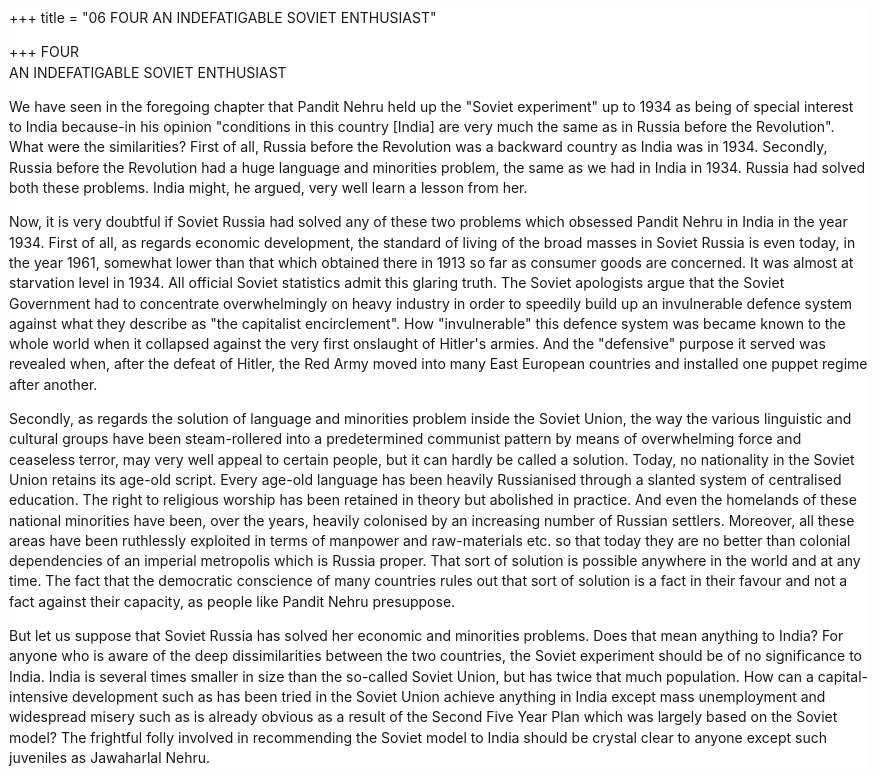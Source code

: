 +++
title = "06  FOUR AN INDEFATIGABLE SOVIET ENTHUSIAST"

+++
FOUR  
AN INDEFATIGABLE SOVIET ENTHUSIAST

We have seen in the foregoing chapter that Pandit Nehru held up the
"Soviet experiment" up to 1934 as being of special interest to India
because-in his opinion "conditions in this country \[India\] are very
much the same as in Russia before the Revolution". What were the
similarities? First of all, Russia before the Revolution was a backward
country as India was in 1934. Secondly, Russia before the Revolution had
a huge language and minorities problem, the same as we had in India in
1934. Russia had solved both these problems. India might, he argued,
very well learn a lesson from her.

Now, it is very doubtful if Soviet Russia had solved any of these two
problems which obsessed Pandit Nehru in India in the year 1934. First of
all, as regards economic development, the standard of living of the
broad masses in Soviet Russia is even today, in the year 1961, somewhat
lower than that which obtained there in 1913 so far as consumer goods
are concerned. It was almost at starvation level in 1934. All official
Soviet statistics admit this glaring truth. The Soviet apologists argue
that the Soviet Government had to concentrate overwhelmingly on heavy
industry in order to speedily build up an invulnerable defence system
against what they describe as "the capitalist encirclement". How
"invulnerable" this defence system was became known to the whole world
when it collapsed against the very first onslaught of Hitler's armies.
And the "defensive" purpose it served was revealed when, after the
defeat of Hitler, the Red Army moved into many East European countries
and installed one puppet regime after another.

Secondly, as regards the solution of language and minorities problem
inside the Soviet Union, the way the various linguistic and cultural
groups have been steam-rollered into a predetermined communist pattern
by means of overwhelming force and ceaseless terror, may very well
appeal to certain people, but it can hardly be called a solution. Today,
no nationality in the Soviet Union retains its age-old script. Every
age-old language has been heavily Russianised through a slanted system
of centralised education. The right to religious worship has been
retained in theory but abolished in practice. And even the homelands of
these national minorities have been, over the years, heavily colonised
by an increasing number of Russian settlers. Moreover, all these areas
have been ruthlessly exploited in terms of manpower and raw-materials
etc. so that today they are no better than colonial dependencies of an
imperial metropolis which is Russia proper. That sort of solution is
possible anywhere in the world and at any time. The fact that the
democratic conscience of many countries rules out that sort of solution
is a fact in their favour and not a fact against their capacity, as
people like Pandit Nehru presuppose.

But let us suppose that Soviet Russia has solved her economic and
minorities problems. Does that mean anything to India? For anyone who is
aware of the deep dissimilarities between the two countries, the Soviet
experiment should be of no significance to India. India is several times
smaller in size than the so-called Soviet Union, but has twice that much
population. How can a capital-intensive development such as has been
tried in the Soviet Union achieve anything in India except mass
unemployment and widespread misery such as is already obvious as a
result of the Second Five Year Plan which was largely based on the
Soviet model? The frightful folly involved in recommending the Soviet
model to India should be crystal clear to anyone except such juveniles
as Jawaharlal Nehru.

____

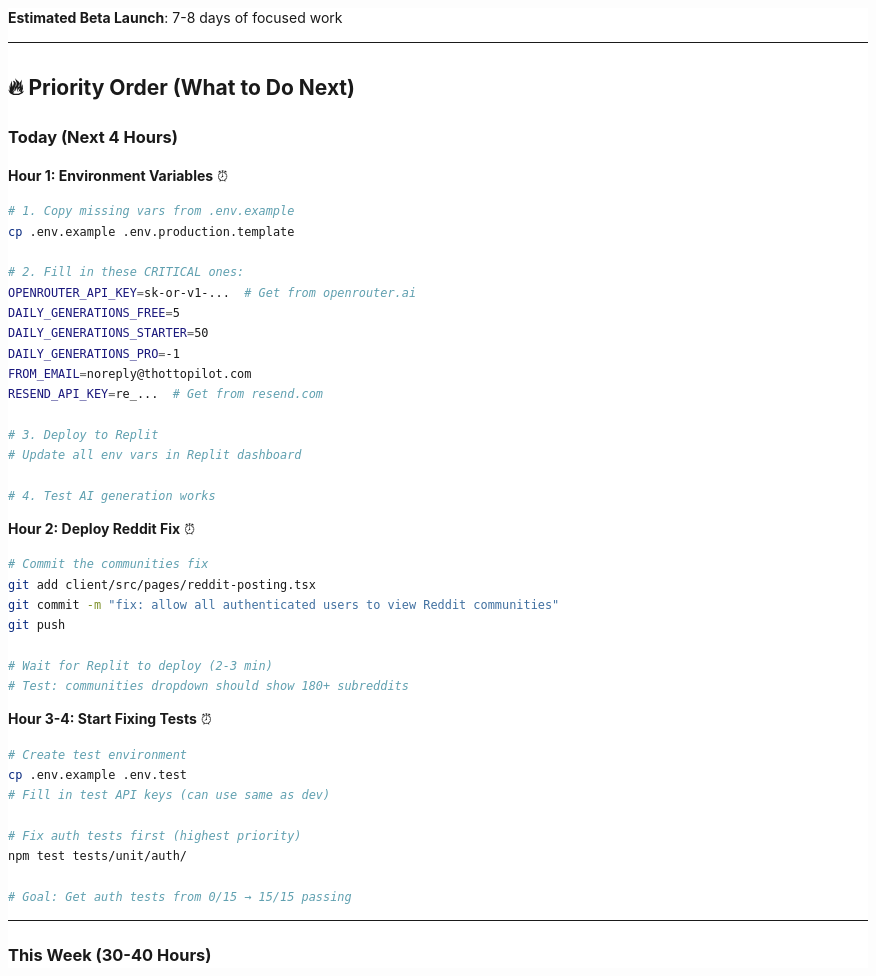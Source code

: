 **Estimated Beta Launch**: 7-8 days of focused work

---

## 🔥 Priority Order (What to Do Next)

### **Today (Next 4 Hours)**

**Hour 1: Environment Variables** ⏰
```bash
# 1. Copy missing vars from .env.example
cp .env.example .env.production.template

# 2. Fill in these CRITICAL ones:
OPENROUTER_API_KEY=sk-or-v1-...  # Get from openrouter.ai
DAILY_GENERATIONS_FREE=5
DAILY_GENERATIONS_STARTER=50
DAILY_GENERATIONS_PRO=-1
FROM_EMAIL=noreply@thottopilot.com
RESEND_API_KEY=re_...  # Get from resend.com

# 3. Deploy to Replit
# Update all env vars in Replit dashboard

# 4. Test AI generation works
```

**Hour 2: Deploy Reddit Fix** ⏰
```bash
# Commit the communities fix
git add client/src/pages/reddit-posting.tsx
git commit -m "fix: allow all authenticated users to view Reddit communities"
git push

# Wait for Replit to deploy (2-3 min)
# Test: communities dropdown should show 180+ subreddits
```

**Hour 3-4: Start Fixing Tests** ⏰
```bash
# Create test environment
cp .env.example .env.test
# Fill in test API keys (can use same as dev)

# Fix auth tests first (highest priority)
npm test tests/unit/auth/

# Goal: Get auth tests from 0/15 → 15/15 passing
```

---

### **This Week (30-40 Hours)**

____

_PROMPT_
For every line above that includes the string "problems", copy the line.

_TASK SOLUTION_
1934. Russia had solved both these problems. India might, he argued,
problems which obsessed Pandit Nehru in India in the year 1934. First of
minorities problems. Does that mean anything to India? For anyone who is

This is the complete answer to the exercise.